───── DATA TO PROCESS
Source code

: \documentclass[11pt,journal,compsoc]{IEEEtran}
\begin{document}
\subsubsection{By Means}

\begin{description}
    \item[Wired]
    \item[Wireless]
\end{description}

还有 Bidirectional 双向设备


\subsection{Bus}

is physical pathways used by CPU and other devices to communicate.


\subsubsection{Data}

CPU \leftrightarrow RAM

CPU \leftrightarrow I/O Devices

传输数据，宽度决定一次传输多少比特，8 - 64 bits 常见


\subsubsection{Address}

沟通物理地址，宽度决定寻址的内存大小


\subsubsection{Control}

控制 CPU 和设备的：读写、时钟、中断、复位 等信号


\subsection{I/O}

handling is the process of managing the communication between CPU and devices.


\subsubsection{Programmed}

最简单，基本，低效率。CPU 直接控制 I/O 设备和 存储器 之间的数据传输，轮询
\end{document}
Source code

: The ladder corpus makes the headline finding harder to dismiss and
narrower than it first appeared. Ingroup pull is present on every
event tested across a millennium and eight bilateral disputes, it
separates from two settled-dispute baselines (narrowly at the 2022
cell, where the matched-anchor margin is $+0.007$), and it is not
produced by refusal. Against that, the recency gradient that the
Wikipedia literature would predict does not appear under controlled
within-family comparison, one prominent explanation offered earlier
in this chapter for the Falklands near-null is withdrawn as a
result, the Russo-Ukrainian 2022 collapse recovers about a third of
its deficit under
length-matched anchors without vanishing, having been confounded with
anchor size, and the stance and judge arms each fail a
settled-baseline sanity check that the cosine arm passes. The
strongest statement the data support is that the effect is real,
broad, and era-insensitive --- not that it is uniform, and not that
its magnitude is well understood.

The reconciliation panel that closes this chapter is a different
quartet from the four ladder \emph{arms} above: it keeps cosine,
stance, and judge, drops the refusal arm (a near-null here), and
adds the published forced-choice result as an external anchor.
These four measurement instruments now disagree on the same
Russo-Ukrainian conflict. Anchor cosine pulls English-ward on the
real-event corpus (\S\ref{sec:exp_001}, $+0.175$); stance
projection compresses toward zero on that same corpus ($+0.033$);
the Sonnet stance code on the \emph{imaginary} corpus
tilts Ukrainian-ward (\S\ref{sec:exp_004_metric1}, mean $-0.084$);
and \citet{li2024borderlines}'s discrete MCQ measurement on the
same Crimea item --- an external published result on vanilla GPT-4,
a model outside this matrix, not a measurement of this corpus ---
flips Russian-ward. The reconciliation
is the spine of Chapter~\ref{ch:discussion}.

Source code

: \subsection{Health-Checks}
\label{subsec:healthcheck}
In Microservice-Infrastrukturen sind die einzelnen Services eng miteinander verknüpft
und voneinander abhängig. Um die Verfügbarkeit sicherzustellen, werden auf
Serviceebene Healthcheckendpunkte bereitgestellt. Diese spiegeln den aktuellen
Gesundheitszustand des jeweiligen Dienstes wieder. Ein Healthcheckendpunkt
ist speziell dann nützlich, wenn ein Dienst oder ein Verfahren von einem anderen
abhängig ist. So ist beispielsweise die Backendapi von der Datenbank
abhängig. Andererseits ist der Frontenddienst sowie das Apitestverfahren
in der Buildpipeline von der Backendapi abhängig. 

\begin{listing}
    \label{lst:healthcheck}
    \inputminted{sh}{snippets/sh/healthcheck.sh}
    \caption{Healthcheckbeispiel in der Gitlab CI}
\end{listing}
──────────
→ **PROBLEM**: Give all of the lines above again, exactly as they are.

→ **RESPONSE TO THIS TASK**:
Source code

: \documentclass[11pt,journal,compsoc]{IEEEtran}
\begin{document}
\subsubsection{By Means}

\begin{description}
    \item[Wired]
    \item[Wireless]
\end{description}

还有 Bidirectional 双向设备


\subsection{Bus}

is physical pathways used by CPU and other devices to communicate.


\subsubsection{Data}

CPU \leftrightarrow RAM

CPU \leftrightarrow I/O Devices

传输数据，宽度决定一次传输多少比特，8 - 64 bits 常见


\subsubsection{Address}

沟通物理地址，宽度决定寻址的内存大小


\subsubsection{Control}

控制 CPU 和设备的：读写、时钟、中断、复位 等信号


\subsection{I/O}

handling is the process of managing the communication between CPU and devices.


\subsubsection{Programmed}

最简单，基本，低效率。CPU 直接控制 I/O 设备和 存储器 之间的数据传输，轮询
\end{document}
Source code

: The ladder corpus makes the headline finding harder to dismiss and
narrower than it first appeared. Ingroup pull is present on every
event tested across a millennium and eight bilateral disputes, it
separates from two settled-dispute baselines (narrowly at the 2022
cell, where the matched-anchor margin is $+0.007$), and it is not
produced by refusal. Against that, the recency gradient that the
Wikipedia literature would predict does not appear under controlled
within-family comparison, one prominent explanation offered earlier
in this chapter for the Falklands near-null is withdrawn as a
result, the Russo-Ukrainian 2022 collapse recovers about a third of
its deficit under
length-matched anchors without vanishing, having been confounded with
anchor size, and the stance and judge arms each fail a
settled-baseline sanity check that the cosine arm passes. The
strongest statement the data support is that the effect is real,
broad, and era-insensitive --- not that it is uniform, and not that
its magnitude is well understood.

The reconciliation panel that closes this chapter is a different
quartet from the four ladder \emph{arms} above: it keeps cosine,
stance, and judge, drops the refusal arm (a near-null here), and
adds the published forced-choice result as an external anchor.
These four measurement instruments now disagree on the same
Russo-Ukrainian conflict. Anchor cosine pulls English-ward on the
real-event corpus (\S\ref{sec:exp_001}, $+0.175$); stance
projection compresses toward zero on that same corpus ($+0.033$);
the Sonnet stance code on the \emph{imaginary} corpus
tilts Ukrainian-ward (\S\ref{sec:exp_004_metric1}, mean $-0.084$);
and \citet{li2024borderlines}'s discrete MCQ measurement on the
same Crimea item --- an external published result on vanilla GPT-4,
a model outside this matrix, not a measurement of this corpus ---
flips Russian-ward. The reconciliation
is the spine of Chapter~\ref{ch:discussion}.

Source code

: \subsection{Health-Checks}
\label{subsec:healthcheck}
In Microservice-Infrastrukturen sind die einzelnen Services eng miteinander verknüpft
und voneinander abhängig. Um die Verfügbarkeit sicherzustellen, werden auf
Serviceebene Healthcheckendpunkte bereitgestellt. Diese spiegeln den aktuellen
Gesundheitszustand des jeweiligen Dienstes wieder. Ein Healthcheckendpunkt
ist speziell dann nützlich, wenn ein Dienst oder ein Verfahren von einem anderen
abhängig ist. So ist beispielsweise die Backendapi von der Datenbank
abhängig. Andererseits ist der Frontenddienst sowie das Apitestverfahren
in der Buildpipeline von der Backendapi abhängig. 

\begin{listing}
    \label{lst:healthcheck}
    \inputminted{sh}{snippets/sh/healthcheck.sh}
    \caption{Healthcheckbeispiel in der Gitlab CI}
\end{listing}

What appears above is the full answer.